*DESCRIPTION OF THE TASK*: Look through the material below and copy exactly the lines from the line with "number of 2 and" to the line with "cellularity estimate of", those two lines included.

*DATA UNDER STUDY*:

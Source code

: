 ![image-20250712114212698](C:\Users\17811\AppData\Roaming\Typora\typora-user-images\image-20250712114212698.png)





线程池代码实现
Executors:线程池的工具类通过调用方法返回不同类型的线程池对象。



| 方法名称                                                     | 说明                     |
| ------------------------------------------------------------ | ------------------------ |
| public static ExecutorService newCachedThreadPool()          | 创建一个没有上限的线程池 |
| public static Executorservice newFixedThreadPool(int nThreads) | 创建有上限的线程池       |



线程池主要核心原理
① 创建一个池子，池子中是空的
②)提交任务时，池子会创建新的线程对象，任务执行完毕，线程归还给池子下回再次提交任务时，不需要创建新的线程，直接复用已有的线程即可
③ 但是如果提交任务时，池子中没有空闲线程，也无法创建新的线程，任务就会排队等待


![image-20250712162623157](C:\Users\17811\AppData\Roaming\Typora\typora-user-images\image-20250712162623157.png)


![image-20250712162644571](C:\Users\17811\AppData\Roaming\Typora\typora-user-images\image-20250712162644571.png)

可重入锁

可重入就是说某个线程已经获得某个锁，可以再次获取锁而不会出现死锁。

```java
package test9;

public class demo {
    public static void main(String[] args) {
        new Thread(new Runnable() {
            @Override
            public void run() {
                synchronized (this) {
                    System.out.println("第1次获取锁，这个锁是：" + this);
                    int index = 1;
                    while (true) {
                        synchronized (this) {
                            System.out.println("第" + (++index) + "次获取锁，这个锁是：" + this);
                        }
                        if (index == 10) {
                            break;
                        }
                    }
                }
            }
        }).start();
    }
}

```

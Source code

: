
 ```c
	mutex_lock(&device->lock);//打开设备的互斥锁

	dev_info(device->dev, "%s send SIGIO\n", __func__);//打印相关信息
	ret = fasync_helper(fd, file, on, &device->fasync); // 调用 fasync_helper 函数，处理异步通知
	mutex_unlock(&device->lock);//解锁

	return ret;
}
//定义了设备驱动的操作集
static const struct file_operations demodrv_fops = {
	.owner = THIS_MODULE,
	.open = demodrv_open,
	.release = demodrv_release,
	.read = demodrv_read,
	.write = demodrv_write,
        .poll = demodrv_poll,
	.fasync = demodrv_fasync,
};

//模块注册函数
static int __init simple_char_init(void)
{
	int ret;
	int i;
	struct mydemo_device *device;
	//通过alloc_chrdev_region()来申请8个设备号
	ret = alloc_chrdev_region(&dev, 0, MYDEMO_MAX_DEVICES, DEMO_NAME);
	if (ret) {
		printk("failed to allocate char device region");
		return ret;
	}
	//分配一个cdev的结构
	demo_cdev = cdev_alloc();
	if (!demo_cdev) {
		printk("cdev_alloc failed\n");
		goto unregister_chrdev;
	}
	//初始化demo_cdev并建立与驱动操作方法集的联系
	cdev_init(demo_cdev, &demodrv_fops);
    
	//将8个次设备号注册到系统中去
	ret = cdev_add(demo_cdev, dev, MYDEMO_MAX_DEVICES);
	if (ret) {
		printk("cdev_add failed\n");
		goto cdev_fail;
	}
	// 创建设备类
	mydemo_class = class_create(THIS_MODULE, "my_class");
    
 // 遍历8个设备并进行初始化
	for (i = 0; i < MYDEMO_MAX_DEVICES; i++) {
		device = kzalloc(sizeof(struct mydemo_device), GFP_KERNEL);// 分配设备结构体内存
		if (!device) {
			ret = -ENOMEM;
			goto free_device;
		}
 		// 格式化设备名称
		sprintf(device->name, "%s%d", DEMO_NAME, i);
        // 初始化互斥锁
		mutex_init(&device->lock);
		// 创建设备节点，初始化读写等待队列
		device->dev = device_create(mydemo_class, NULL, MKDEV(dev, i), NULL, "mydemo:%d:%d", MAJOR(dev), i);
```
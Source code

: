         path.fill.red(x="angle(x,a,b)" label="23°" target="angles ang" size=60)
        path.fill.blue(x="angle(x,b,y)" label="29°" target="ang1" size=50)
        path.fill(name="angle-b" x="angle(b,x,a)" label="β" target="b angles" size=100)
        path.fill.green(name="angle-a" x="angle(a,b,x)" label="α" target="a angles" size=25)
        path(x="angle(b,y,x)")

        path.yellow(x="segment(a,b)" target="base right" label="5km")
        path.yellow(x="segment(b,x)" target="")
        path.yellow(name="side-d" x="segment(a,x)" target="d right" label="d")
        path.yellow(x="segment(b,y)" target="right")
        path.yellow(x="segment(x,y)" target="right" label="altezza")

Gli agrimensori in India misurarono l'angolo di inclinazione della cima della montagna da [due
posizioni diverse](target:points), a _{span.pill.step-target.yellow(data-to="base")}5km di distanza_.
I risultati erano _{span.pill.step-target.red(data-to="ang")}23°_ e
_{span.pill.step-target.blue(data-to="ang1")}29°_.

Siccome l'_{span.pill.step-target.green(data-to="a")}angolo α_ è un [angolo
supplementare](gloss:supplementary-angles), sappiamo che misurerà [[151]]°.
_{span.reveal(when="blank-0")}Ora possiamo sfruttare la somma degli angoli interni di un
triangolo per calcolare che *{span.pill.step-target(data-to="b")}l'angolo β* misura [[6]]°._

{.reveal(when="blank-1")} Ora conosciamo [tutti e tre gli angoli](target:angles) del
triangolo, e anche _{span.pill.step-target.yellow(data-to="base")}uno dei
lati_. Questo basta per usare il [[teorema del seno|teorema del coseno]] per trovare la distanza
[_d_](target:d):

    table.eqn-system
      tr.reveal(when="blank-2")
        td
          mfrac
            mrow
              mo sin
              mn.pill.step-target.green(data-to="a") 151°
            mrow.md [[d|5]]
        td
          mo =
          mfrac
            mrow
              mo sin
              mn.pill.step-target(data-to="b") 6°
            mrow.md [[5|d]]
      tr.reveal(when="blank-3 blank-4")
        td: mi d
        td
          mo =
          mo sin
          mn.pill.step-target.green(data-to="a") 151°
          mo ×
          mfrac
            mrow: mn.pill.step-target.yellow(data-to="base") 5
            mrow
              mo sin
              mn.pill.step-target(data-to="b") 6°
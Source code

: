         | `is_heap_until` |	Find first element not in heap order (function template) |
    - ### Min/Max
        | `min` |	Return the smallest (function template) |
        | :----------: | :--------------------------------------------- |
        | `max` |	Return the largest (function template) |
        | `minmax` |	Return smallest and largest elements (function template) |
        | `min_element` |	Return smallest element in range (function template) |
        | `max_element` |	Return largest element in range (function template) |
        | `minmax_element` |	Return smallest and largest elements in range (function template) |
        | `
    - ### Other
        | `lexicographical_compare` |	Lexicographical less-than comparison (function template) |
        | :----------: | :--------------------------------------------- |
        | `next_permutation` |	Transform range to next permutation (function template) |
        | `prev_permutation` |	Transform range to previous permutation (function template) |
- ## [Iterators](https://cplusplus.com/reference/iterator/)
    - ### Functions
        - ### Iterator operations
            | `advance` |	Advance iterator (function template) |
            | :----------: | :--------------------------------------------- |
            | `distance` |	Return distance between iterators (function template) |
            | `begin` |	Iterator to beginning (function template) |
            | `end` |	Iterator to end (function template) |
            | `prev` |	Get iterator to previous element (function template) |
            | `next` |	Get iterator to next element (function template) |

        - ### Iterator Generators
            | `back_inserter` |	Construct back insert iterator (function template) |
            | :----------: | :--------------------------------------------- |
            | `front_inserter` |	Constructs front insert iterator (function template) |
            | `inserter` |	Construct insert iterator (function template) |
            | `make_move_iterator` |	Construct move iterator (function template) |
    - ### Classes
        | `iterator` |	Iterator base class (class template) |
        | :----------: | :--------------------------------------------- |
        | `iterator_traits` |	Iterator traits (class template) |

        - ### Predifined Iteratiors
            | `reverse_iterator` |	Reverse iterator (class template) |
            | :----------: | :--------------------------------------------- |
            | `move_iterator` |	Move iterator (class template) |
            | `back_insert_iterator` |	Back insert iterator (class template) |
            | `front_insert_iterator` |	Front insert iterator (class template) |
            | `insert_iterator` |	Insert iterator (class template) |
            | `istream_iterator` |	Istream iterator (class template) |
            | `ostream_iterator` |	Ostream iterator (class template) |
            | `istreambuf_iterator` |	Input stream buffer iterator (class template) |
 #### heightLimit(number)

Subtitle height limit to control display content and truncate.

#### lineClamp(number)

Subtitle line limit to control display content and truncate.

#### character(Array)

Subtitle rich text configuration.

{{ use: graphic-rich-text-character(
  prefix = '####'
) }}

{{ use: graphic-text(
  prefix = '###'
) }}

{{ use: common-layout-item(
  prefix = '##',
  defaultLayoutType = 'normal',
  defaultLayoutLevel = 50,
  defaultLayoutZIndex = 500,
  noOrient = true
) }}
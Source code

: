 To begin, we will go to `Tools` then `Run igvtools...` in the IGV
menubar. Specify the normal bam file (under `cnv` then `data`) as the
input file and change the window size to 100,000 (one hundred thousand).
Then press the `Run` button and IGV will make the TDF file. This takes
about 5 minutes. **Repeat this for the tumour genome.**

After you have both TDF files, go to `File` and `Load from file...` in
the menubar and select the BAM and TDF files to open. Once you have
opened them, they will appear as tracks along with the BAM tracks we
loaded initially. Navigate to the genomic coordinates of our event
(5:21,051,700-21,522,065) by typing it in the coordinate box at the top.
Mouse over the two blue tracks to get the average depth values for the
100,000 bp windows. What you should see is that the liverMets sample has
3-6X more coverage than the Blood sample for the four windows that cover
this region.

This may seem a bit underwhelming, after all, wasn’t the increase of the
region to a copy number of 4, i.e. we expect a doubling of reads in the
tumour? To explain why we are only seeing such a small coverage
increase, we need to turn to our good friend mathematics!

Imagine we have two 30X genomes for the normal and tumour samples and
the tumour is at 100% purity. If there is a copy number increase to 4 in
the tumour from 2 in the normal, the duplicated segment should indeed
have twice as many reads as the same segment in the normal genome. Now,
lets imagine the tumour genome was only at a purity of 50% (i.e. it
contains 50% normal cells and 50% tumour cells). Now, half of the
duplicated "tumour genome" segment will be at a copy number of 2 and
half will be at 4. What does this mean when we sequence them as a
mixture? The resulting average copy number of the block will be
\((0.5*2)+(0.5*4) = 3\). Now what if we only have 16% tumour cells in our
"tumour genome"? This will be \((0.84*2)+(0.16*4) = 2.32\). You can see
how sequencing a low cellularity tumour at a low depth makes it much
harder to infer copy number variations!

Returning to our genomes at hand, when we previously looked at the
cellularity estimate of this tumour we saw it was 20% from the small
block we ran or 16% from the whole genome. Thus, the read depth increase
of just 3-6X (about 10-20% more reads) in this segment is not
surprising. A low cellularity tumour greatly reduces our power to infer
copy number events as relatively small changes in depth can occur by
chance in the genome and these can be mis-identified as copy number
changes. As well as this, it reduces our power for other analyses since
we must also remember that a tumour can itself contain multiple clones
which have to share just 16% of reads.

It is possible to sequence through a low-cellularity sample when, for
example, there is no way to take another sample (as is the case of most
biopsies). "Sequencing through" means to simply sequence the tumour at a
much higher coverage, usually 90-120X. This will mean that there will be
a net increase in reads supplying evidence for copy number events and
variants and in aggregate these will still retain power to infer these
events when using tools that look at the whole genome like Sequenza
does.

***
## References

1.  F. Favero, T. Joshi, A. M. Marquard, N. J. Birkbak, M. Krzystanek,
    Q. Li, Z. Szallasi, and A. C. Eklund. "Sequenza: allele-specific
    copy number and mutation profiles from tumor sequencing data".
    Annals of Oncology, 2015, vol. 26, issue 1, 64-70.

*OUTPUT FOR THIS TASK*:
duplicated "tumour genome" segment will be at a copy number of 2 and
half will be at 4. What does this mean when we sequence them as a
mixture? The resulting average copy number of the block will be
\((0.5*2)+(0.5*4) = 3\). Now what if we only have 16% tumour cells in our
"tumour genome"? This will be \((0.84*2)+(0.16*4) = 2.32\). You can see
how sequencing a low cellularity tumour at a low depth makes it much
harder to infer copy number variations!

Returning to our genomes at hand, when we previously looked at the
cellularity estimate of this tumour we saw it was 20% from the small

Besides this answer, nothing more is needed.